I know its been a bit quiet here lately, I’ve been very busy with a number of things. The MyHelpDesk work that I mentioned last week has been started but not finished yet. Hopefully I’ll get back to that within the next couple of months. Work looks to be very busy for the next few months, which doesn’t leave much time for side projects like fixing MyHelpDesk.
However, next week should see a far number of posts to the blog, because I’m off to Linux.Conf.Au 2004. Something I’ve been looking forward to for a fair while now.
I’ve now upgraded to MT 2.65, and SixApart have released a new template to produce Atom Feeds. So this blog now has one!.
I decided to follow Jeremy’s lead and add an RSS feed for comments. After all, RevJim just made it so easy, it was hard not to.
XML Comments Feed
Enjoy!
The BBC (found via Slashdot) tackles block spam.
I feel quite upset by this, and angrier with the spammers and their lack of respect for the principles of online co-operation than I have been for years.
Which pretty much sums up how I feel about the issue. Various means of disguising outbound links from comments, so that the spammers don’t get the PageRank boost, have been discussed. But at the end of the day, I don’t care whether the spammer gets PageRank or not. I don’t want my personal blog polluted with spam, I just don’t want this crap on my blog at all!

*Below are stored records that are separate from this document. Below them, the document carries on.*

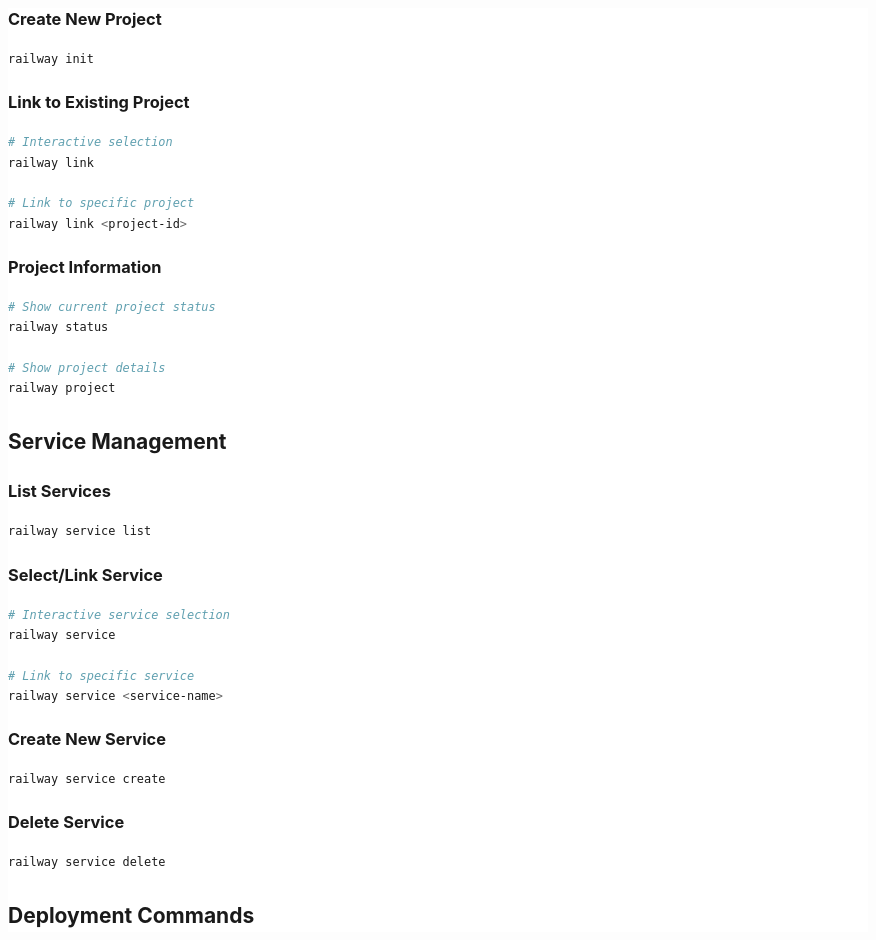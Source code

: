 ### Create New Project
```bash
railway init
```

### Link to Existing Project
```bash
# Interactive selection
railway link

# Link to specific project
railway link <project-id>
```

### Project Information
```bash
# Show current project status
railway status

# Show project details
railway project
```

## Service Management

### List Services
```bash
railway service list
```

### Select/Link Service
```bash
# Interactive service selection
railway service

# Link to specific service
railway service <service-name>
```

### Create New Service
```bash
railway service create
```

### Delete Service
```bash
railway service delete
```

## Deployment Commands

MT-Jay Allen has release MT-Blacklist which is, in his words, “A Movable Type plugin to eradicate comment and trackback spam”. Looks promising! I’ll try it out when I’ve got a minute.
I read Jeremy’s post last week on Comment Spam, and figured I was glad I didn’t seem to have that problem. I’ve had the odd 1 or 2 comment spams in the past, nothing too serious, but over the weekend two crawlers seem to have gotten to my site, and between them posted 41 spam comments acros several pages. The most prolific was a comment promoting Viagra, with links to a web site. The other was a subtler type of thing which just said “Good Post” or “Nice Post” with a link to a web site. The former is just blatently abusing my site for promotional purposes. Presumably the latter is trying to boost their own pagerank by posting on my site.
Simon is building a URL blacklist, to help prevent this sort of thing.
One of Jeremy’s commenters suggested that the email from MT when comeone comments should include a “Delete this Comment” URL, which is an excellent idea.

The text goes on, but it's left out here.